Programming the ATtiny 2-series devices from the Arduino IDE
Spence Konde has updated his excellent megaTinyCore to add support for all the ATtiny 2-series parts , so you can use the Arduino functions with the new ATtiny chips, and program them from the Arduino IDE without needing Atmel Studio.
To program these chips you need to use the UPDI protocol. The recommended way to do this from the Arduino IDE is now as follows:
- Use a USB to Serial board, such as the SparkFun FTDI Basic board , or a USB to Serial cable , connected with a 4.7kΩ resistor as follows:
- In the Arduino IDE select the appropriate family from the megaTinyCore section of the Boards menu, and the appropriate device from the Chip menu.
- Set the Programmer option to "SerialUPDI with 4.7k resistor or diode (230400 baud)".
- Select the USB port corresponding to the USB to Serial board in the Port menu, and select Upload.
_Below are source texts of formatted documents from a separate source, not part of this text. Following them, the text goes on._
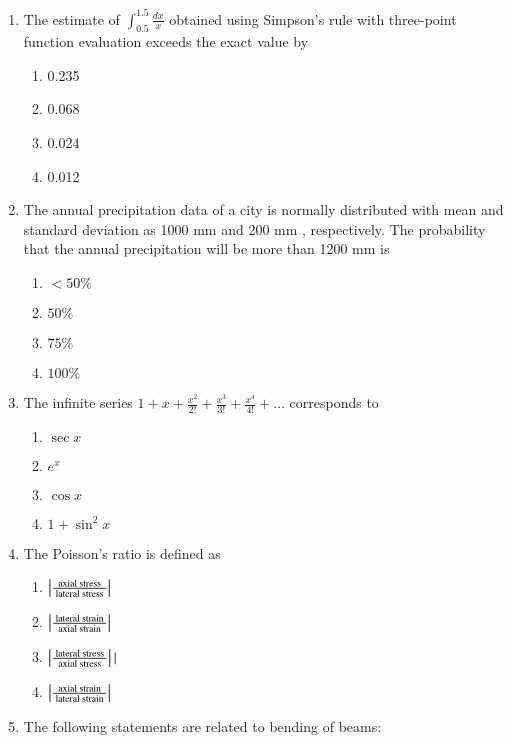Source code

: \documentclass[journal]{IEEEtran}
\begin{document}
\begin{enumerate}
    

 
    \item The estimate of $\int_{0.5}^{1.5} \frac{dx}{x}$ obtained using Simpson's rule with three-point function evaluation exceeds the exact value by
    \begin{multicols}{4}
			\begin{enumerate}
\item 0.235
\item 0.068
\item 0.024
\item 0.012
        \end{enumerate}
		\end{multicols}
  \item The annual precipitation data of a city is normally distributed with mean and standard deviation as 1000 mm and 200 mm , respectively. The probability that the annual precipitation will be more than 1200 mm is
   \begin{multicols}{4}
			\begin{enumerate}

\item  $<50 \%$
\item $50 \%$
\item $75 \%$
\item $100 \%$
        \end{enumerate}
		\end{multicols}
  \item The infinite series $1+x+\frac{x^{2}}{2!}+\frac{x^{3}}{3!}+\frac{x^{4}}{4!}+\ldots$ corresponds to
   \begin{multicols}{4}
			\begin{enumerate}
\item  $\sec x$
\item ${e}^{x}$
\item $\cos x$
\item $1+\sin ^{2} x$

  \end{enumerate}
		\end{multicols}
  \item The Poisson's ratio is defined as
   \begin{multicols}{4}
			\begin{enumerate}
\item $\left\vert\frac{\text { axial stress }}{\text { lateral stress }}\right\vert$
\item  $\left\vert\frac{\text { lateral strain }}{\text { axial strain }}\right\vert$
\item $\left\vert\frac{\text { lateral stress }}{\text { axial stress }}\right\vert|$
\item $\left\vert\frac{\text { axial strain }}{\text { lateral strain }}\right\vert$
   \end{enumerate}
		\end{multicols}
  \item The following statements are related to bending of beams:


\end{enumerate}
\end{document}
- ^ Prices from www.digikey.com October 2022.
- ^ SMT Breakout PCB for SOIC-8 on Adafruit.
- ^ SMT Breakout PCB for SOIC-14 on Adafruit.
- ^ SMT Breakout PCB for SOIC-20 on Adafruit.
- ^ QFN24 DIP Adapter PCB on Amazon.
- ^ megaTinyCore on GitHub.
- ^ SparkFun FTDI Basic Breakout - 5V on Sparkfun.
- ^ FTDI Serial TTL-232 USB Cable on Adafruit.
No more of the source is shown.